Wesley had been banned from church pulpits and began preaching in the open air to crowds of ordinary people. He once said “I look upon the whole world as my parish”. Unfortunately, the whole world did not always make him feel welcome.
We know John Wesley visited the area on a number of occasions including in 1764, 1768, and 1785. There is also a note he made in his journal during the 1768 visit which said, “most of the congregation were wild as wild might be”.
And there is evidence of the Methodists receiving a far from warm welcome in 1790. The Parish records show the Church Wardens paid the bell ringers 2s 6d “when the Methodists preached, for driving them out of the town”. Despite all of this the Methodists persevered, and their numbers started to grow. They rented a floor in the old Quaker meeting house in Quakers’ Yard (now Quakers’ Place). As the congregation continued to grow they longed for a larger church of their own.

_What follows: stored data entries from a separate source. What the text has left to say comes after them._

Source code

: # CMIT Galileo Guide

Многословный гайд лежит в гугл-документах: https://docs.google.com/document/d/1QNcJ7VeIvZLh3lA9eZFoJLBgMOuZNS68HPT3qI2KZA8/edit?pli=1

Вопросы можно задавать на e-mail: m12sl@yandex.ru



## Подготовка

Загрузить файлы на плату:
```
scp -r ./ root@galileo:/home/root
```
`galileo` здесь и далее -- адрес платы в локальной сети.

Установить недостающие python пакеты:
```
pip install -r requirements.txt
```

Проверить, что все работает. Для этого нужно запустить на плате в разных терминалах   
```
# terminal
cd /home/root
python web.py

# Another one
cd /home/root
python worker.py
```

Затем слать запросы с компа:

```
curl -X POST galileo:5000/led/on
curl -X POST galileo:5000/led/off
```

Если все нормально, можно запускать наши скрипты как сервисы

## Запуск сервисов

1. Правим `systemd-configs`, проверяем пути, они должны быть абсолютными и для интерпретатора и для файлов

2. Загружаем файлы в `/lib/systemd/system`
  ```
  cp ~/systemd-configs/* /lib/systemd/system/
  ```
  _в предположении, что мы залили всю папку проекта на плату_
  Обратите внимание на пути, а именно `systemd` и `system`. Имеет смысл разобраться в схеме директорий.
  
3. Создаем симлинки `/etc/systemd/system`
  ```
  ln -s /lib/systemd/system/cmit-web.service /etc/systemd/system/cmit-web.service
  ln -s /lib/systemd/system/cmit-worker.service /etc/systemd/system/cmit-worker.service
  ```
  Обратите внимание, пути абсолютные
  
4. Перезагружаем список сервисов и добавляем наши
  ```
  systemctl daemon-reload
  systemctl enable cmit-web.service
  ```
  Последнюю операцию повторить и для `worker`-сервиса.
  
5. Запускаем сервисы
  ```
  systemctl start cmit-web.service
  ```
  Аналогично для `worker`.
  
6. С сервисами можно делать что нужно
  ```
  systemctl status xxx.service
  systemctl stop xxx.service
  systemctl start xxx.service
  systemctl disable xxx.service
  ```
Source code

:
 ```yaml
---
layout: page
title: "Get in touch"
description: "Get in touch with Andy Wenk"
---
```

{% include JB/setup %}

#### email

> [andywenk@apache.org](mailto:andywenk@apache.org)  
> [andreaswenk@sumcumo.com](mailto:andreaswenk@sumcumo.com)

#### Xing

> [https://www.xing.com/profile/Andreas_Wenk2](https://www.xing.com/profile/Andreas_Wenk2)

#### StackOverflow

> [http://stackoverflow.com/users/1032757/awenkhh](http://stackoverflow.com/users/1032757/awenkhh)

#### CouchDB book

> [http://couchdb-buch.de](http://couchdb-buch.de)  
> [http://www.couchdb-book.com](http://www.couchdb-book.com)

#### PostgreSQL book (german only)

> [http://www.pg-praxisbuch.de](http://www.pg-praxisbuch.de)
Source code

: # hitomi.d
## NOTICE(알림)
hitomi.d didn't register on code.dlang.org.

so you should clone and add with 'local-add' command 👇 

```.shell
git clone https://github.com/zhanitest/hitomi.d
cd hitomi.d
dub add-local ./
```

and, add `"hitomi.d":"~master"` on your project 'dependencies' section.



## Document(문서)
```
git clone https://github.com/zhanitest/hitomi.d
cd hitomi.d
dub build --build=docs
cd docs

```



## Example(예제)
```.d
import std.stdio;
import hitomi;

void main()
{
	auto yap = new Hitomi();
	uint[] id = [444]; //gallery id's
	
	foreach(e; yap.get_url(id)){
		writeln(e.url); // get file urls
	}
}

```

The church would be built using money raised over an 11-year period. To save on costs the congregation set about filling in the pond themselves. With the help of the Wigan Coal and Iron Company they moved over 980 tons of waste material from the nearby Prospect Colliery.
Eventually in July 1897 the new church and Sunday School were opened.
Standish Methodists could have been resentful of the treatment dished out to their founder, but they looked at it another way. Being dragged through the pond was a kind of Baptism. A Baptism for their religion in Standish which went on to flourish. Thanks to their founder and their own hard work, the church is built on solid foundations in every sense.